# How can I know if something is a Lorentz transformation?

I'm studying special relativity and was wondering, if someone were to give me a matrix, is there a way or a procedure to check if that matrix corresponds to a Lorentz transformation? Even if the matrix contains projectors or other weird things?

• What is your definition of "Lorentz transformation" and what specific problem do you have in telling whether any given matrix fulfills it? Commented Aug 7, 2021 at 11:27

Yes, it needs to leave the Minkowski metric invariant: $$\Lambda^T\eta\Lambda=\eta.$$

The set of Lorentz transformations is defined as the set of all operators $$\Lambda$$ (or equivalently, matrices) that satisfy

$$\eta(u,v) = \eta(\Lambda\,u,\Lambda\,v)\:\:\:\forall u,v\:\: \text{vectors in Minkowski spacetime},$$

where $$\eta$$ is the Minkowski metric.

In matrix representation this translates to the following statement:

$$u^T \eta v = (\Lambda\,u)^T\eta(\Lambda\,v)\:\:\:\forall u,v\:\: \text{vectors in Minkowski spacetime},$$ $$\:\:\:\:\:\:= u^T\Lambda^T\eta\Lambda\,v\:\:\:\forall u,v\:\: \text{vectors in Minkowski spacetime}.$$

Given that this statement must be valid for all $$u$$ and $$v$$, we obtain the condition:

$$\eta = \Lambda^T\eta \Lambda,$$

where in the equation above $$\eta$$ is the matrix associated with the Minkowski metric. In an orthonormal frame, it reads $$\eta = \text{diag}(-1,1,1,1)$$.

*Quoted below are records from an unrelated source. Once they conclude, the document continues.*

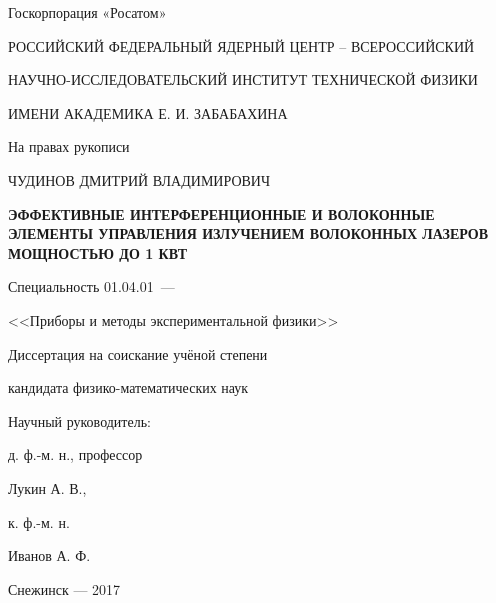 \thispagestyle{empty}

\begin{center}
Госкорпорация «Росатом»\par
РОССИЙСКИЙ ФЕДЕРАЛЬНЫЙ ЯДЕРНЫЙ ЦЕНТР – ВСЕРОССИЙСКИЙ\par
НАУЧНО-ИССЛЕДОВАТЕЛЬСКИЙ ИНСТИТУТ ТЕХНИЧЕСКОЙ ФИЗИКИ\par
ИМЕНИ АКАДЕМИКА Е. И. ЗАБАБАХИНА\par
\par
\end{center}

\vspace{20mm}
\begin{flushright}
На правах рукописи

\end{flushright}

\vspace{30mm}
\begin{center}
{\large ЧУДИНОВ ДМИТРИЙ ВЛАДИМИРОВИЧ}
\end{center}

\vspace{5mm}
\begin{center}
{\bf \large ЭФФЕКТИВНЫЕ ИНТЕРФЕРЕНЦИОННЫЕ И ВОЛОКОННЫЕ ЭЛЕМЕНТЫ УПРАВЛЕНИЯ ИЗЛУЧЕНИЕМ ВОЛОКОННЫХ ЛАЗЕРОВ
МОЩНОСТЬЮ ДО 1 КВТ
\par}

\vspace{10mm}
{%
Специальность 01.04.01~---

<<Приборы и методы экспериментальной физики>>
}

\vspace{10mm}
Диссертация на соискание учёной степени

кандидата физико-математических наук
\end{center}

\vspace{20mm}
\begin{flushright}
Научный руководитель:

д. ф.-м. н., профессор

Лукин А. В.,



к. ф.-м. н.

Иванов А. Ф.

\end{flushright}

\vspace{20mm}
\begin{center}
{Снежинск --- 2017}
\end{center}

\newpage
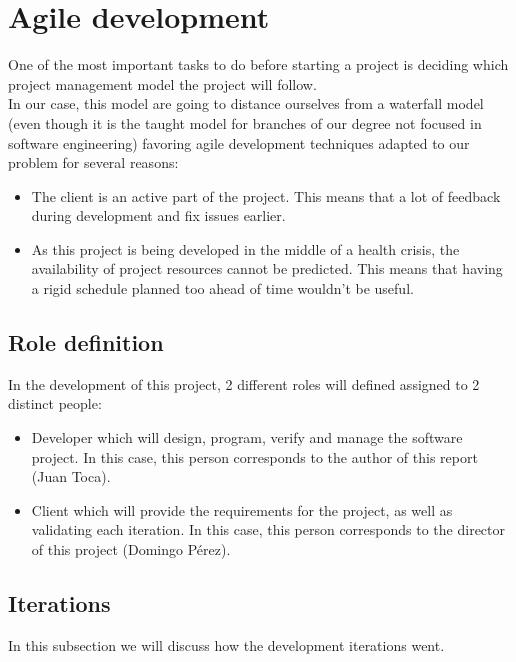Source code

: \section{Agile development}

    One of the most important tasks to do before starting a project is deciding
    which project management model the project will follow.\\

    In our case, this model are going to distance ourselves from a waterfall model
    (even though it is the taught model for branches of our degree not focused
    in software engineering) favoring agile development techniques adapted to
    our problem for several reasons:
    \begin{itemize}
      \item The client is an active part of the project. This means that
      a lot of feedback during development and fix issues earlier.
      \item As this project is being developed in the middle of a health crisis,
      the availability of project resources cannot be predicted. This means
      that having a rigid schedule planned too ahead of time wouldn't be
      useful.
    \end{itemize}

    \subsection{Role definition}

    In the development of this project, 2 different roles will defined
    assigned to 2 distinct people:
    \begin{itemize}
      \item Developer which will design, program, verify and manage the
      software project. In this case, this person corresponds to the author of
      this report (Juan Toca).
      \item Client which will provide the requirements for the project, as well
      as validating each iteration. In this case, this person corresponds to
      the director of this project (Domingo Pérez).
    \end{itemize}

    \subsection{Iterations}

      In this subsection we will discuss how the development iterations went.\\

However, one is usually only interested in the proper orthochronus Lorentz Transformations, associated with Lorentz transformations that preserve the future time direction and do not invert the spatial directions. If you are looking for this set of Lorentz Transformations, you should also check that the matrix is invariant with respect the matrices associated with space and time inversion.

Write the unit time vector and three unit space vectors. Send each to your given operator and note what comes out. All four results should remain unit space-time length, and all possible pairs should be orthogonal.

Of course, unit vectors have a very simple form. All you're doing is reading out columns of the matrix. No hard math, just looking. Just remember that lengths and dot products must use the mixed-sign spacetime metric, -+++ (or +---).